In your opinion if you will say, what is the best catfish lake in our area?


----------



## Flathead King 06

For number I would have to say a big toss up between GLSM and Indian. Never been up there and not caught anywhere from 50-100 during the right times, not many over 5lb though. As for size, I would say probably CJ. It has a lot of channels in it that are eager to bite, plus they range anywhere from 1lb to 20lb... the average is around 3-8lbs


----------



## Lowell H Turner

Have personally seen and helped weigh a 28 pd blue cat at CJ, and lent a measuring tape used on a 50+" flathead. Am NOT saying that more than a few are that big but likely they ARE in there; good luck finding them and may I "suggest" going with the HEAVY tackle...


----------



## timmyv

"Have personally seen and helped weigh a 28 pd blue cat at CJ"

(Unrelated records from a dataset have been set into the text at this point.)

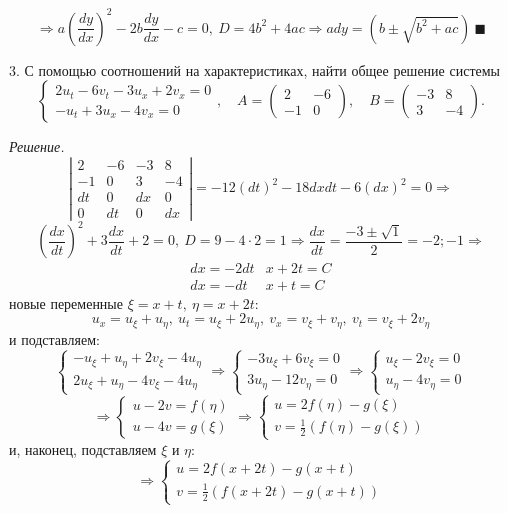 \documentclass[9pt]{article}
\begin{document}
\[\Rightarrow a\left(\dfrac{dy}{dx}\right)^2-2b\dfrac{dy}{dx}-c=0,\ D=4b^2+4ac\Rightarrow ady=(b\pm \sqrt{b^2+ac})\ \blacksquare\]
\par3. С помощью соотношений на характеристиках, найти общее решение системы
\[\left\{\begin{array}{l}
    2u_t-6v_t-3u_x+2v_x=0 \\
    -u_t+3u_x-4v_x=0
\end{array}\right.,\quad A=\left(
\begin{array}{cc}
    2 & -6 \\
    -1 & 0
\end{array}\right),\quad B=\left(
\begin{array}{cc}
    -3 & 8 \\
    3 & -4
\end{array}\right).\]
\par\textit{Решение.}
\[\left|
\begin{array}{cccc}
    2 & -6 & -3 & 8 \\
    -1 & 0 & 3 & -4 \\
    dt & 0 & dx & 0 \\
    0 & dt & 0 & dx
\end{array}\right|=-12(dt)^2-18dxdt-6(dx)^2=0\Rightarrow\]
\[\left(\dfrac{dx}{dt}\right)^2+3\dfrac{dx}{dt}+2=0,\ D=9 -4\cdot2=1 \Rightarrow \dfrac{dx}{dt}=\dfrac{-3\pm\sqrt 1}{2}=-2;-1\Rightarrow\]
\[\begin{array}{cc}
    dx=-2dt & x+2t=C \\
    dx=-dt & x+t=C
\end{array}\]
 новые переменные \(\xi=x+t,\ \eta=x+2t\):
\[u_x=u_\xi+u_\eta,\ u_t=u_\xi+2u_\eta,\ v_x=v_\xi+v_\eta,\ v_t=v_\xi+2v_\eta\]
и подставляем:
\[\left\{\begin{array}{l}
    -u_\xi+u_\eta+2v_\xi-4u_\eta \\
    2u_\xi+u_\eta-4v_\xi-4u_\eta
\end{array}\right.\Rightarrow
\left\{\begin{array}{l}
    -3u_\xi+6v_\xi=0 \\
    3u_\eta-12v_\eta=0
\end{array}\right.\Rightarrow
\left\{\begin{array}{l}
    u_\xi-2v_\xi=0 \\
    u_\eta-4v_\eta=0
\end{array}\right.\]
\[\Rightarrow
\left\{\begin{array}{l}
    u-2v=f(\eta) \\
    u-4v=g(\xi)
\end{array}\right.\Rightarrow
\left\{\begin{array}{l}
    u=2f(\eta)-g(\xi) \\
    v=\frac{1}{2}(f(\eta)-g(\xi))
\end{array}\right.\]
и, наконец, подставляем \(\xi\) и \(\eta\):
\[\Rightarrow
\left\{\begin{array}{l}
    u=2f(x+2t)-g(x+t) \\
    v=\frac{1}{2}(f(x+2t)-g(x+t))
\end{array}\right.\]
\end{document}
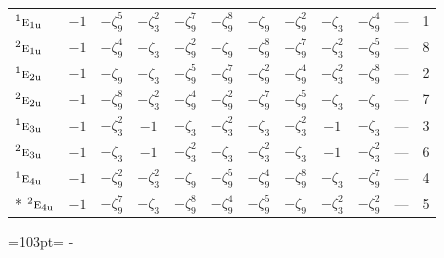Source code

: \documentclass[10pt,a4paper]{article}
\newcommand{\needspace}[1]{\par\penalty-100\begingroup\dimen0=#1\relax\dimen2=\pagegoal
  \advance\dimen2-\pagetotal\ifdim\dimen0>\dimen2\relax\ifdim\dimen2>0pt\vfil\break\fi\fi
  \endgroup}
\numberwithin{equation}{section}
\newcommand{\irr}[1]{\text{\normalfont\scshape #1}}
\newcommand{\conjpair}[1]{{}^{#1}}
\newcommand{\ptag}[1]{\mathrm{#1}}
\newcommand{\rootunity}[1]{\zeta_{#1}}
\begin{document}
{\begin{longtable}{@{}lcccccccccll@{}}
$\conjpair{1}\irr{e}_{1\ptag{u}}$ & $-1$ & $-\rootunity{9}^{5}$ & $-\rootunity{3}^{2}$ & $-\rootunity{9}^{7}$ & $-\rootunity{9}^{8}$ & $-\rootunity{9}$ & $-\rootunity{9}^{2}$ & $-\rootunity{3}$ & $-\rootunity{9}^{4}$ & --- & 1\\
$\conjpair{2}\irr{e}_{1\ptag{u}}$ & $-1$ & $-\rootunity{9}^{4}$ & $-\rootunity{3}$ & $-\rootunity{9}^{2}$ & $-\rootunity{9}$ & $-\rootunity{9}^{8}$ & $-\rootunity{9}^{7}$ & $-\rootunity{3}^{2}$ & $-\rootunity{9}^{5}$ & --- & 8\\
$\conjpair{1}\irr{e}_{2\ptag{u}}$ & $-1$ & $-\rootunity{9}$ & $-\rootunity{3}$ & $-\rootunity{9}^{5}$ & $-\rootunity{9}^{7}$ & $-\rootunity{9}^{2}$ & $-\rootunity{9}^{4}$ & $-\rootunity{3}^{2}$ & $-\rootunity{9}^{8}$ & --- & 2\\
$\conjpair{2}\irr{e}_{2\ptag{u}}$ & $-1$ & $-\rootunity{9}^{8}$ & $-\rootunity{3}^{2}$ & $-\rootunity{9}^{4}$ & $-\rootunity{9}^{2}$ & $-\rootunity{9}^{7}$ & $-\rootunity{9}^{5}$ & $-\rootunity{3}$ & $-\rootunity{9}$ & --- & 7\\
$\conjpair{1}\irr{e}_{3\ptag{u}}$ & $-1$ & $-\rootunity{3}^{2}$ & $-1$ & $-\rootunity{3}$ & $-\rootunity{3}^{2}$ & $-\rootunity{3}$ & $-\rootunity{3}^{2}$ & $-1$ & $-\rootunity{3}$ & --- & 3\\
$\conjpair{2}\irr{e}_{3\ptag{u}}$ & $-1$ & $-\rootunity{3}$ & $-1$ & $-\rootunity{3}^{2}$ & $-\rootunity{3}$ & $-\rootunity{3}^{2}$ & $-\rootunity{3}$ & $-1$ & $-\rootunity{3}^{2}$ & --- & 6\\
$\conjpair{1}\irr{e}_{4\ptag{u}}$ & $-1$ & $-\rootunity{9}^{2}$ & $-\rootunity{3}^{2}$ & $-\rootunity{9}$ & $-\rootunity{9}^{5}$ & $-\rootunity{9}^{4}$ & $-\rootunity{9}^{8}$ & $-\rootunity{3}$ & $-\rootunity{9}^{7}$ & --- & 4\\*
$\conjpair{2}\irr{e}_{4\ptag{u}}$ & $-1$ & $-\rootunity{9}^{7}$ & $-\rootunity{3}$ & $-\rootunity{9}^{8}$ & $-\rootunity{9}^{4}$ & $-\rootunity{9}^{5}$ & $-\rootunity{9}$ & $-\rootunity{3}^{2}$ & $-\rootunity{9}^{2}$ & --- & 5\\
\bottomrule\end{longtable}}
\needspace{103pt}
\end{document}
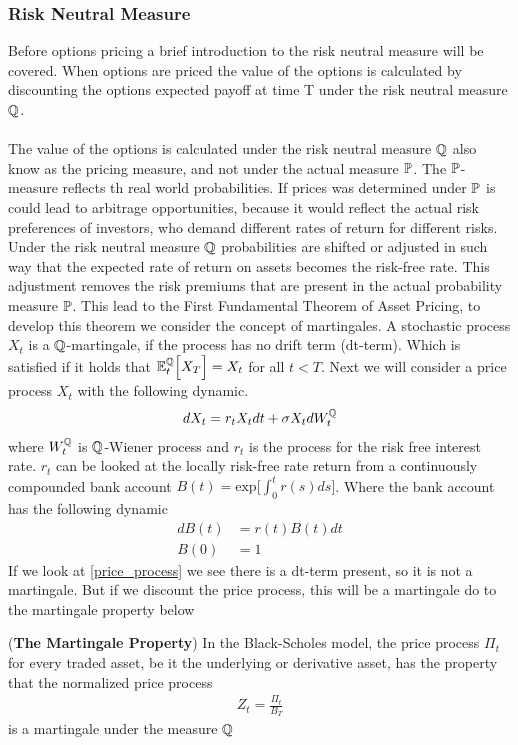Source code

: \subsubsection{Risk Neutral Measure} \label{risk_neutral_section}
Before options pricing a brief introduction to the risk neutral measure will be covered.
When options are priced the value of the options is calculated by discounting 
the options expected payoff at time T under the risk neutral measure $\mathbb{Q}$. 
\\\\
The value of the options is calculated under the risk neutral measure $\mathbb{Q}$ also know as the pricing measure, and 
not under the actual measure $\mathbb{P}$. The $\mathbb{P}$- measure reflects th real world probabilities. If prices was determined 
under $\mathbb{P}$ is could lead to arbitrage opportunities, because it would reflect the actual risk preferences of
investors, who demand different rates of return for different risks. Under the risk neutral measure $\mathbb{Q}$  
probabilities are shifted or adjusted in such way that the expected rate of return on assets becomes the risk-free rate. 
This adjustment removes the risk premiums that are present in the actual probability measure $\mathbb{P}$.
This lead to the First Fundamental Theorem of Asset Pricing, to develop this theorem we consider 
the concept of martingales. 
A stochastic process $X_t$ is a $\mathbb{Q}$-martingale, if the process has no drift term (dt-term). Which is satisfied if it holds that
$\mathbb{E}_{t}^{\mathbb{Q}}\Big[X_T\Big] = X_t$ for all $t<T$. Next we will consider a price process $X_t$ with the following dynamic.
\begin{align}
    d X_t = r_t X_t dt + \sigma X_t d W_{t}^{\mathbb{Q}}
    \label{price_process}
\end{align}
where $W_{t}^{\mathbb{Q}}$ is $\mathbb{Q}$-Wiener process and  $r_t$ is the process for the risk free interest rate. $r_t$ can be looked at the locally risk-free rate return 
from a continuously compounded bank account $B(t)= \text{exp} \Big[\int_{0}^{t}r(s)ds \Big]$.
Where the bank account has the following dynamic
\begin{align}
    dB(t) &= r(t)B(t) dt \label{bank1}\\
    B(0) & = 1 \label{bank2}
\end{align}
If we look at \autoref{price_process} we see there is a dt-term present, so it is not a martingale.
But if we discount the price process, this will be a martingale do to the martingale property below
\begin{proposition}
    (\textbf{The Martingale Property}) In the Black-Scholes model, the price process $\Pi_t$
    for every traded asset, be it the underlying or derivative asset, has the property that the normalized price process
    \begin{align*}
        Z_t = \frac{\Pi_t}{B_T}
    \end{align*}
    is a martingale under the measure $\mathbb{Q}$ \cite{Bjork}
\end{proposition}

Do you have pics. There are no Blue Cats in CJ??????


----------



## 9Left

Flathead king is right...Indian and St Mary's always seem to have an abundance of cats that are fairly easy to catch..ive very seldom caught em over 5/6 pounds though..but youll be busy all day or night there when they're biting.


----------



## sc83

my bets on cj. always catching them there.


----------



## Salmonid

Most of the lakes in SW region are good catfish lakes but it all depends on what your looking for, ( regarding Channels) if numbers are your game.. then CJ, Indian, Loramie and GLSM is where you need to be fishing...... I would disagree with Flathead King about the channels at CJ though, they are numorous and faily small on the average ( 1-2 lbs) and yes, there are some bigger fish but Im looking at an average. If size is what your after regarding channels, Id look at some of the smaller lakes like Kiser, Acton, Eastwood and Rocky Fork, in these lakes your talking about less fish but a bigger average size. A lake Id stay away from is Ceasers Creek because it drops into really deep water so fast that the cats are hard to find outside of the spring when there on the banks. East Fork and Ceasers both harbor a decent population of Flatheads as does Rocky Fork. 
If your looking for lakes that fall into the middle of the spectrum, Id look at Paint Creek, Deer Creek and Cowan.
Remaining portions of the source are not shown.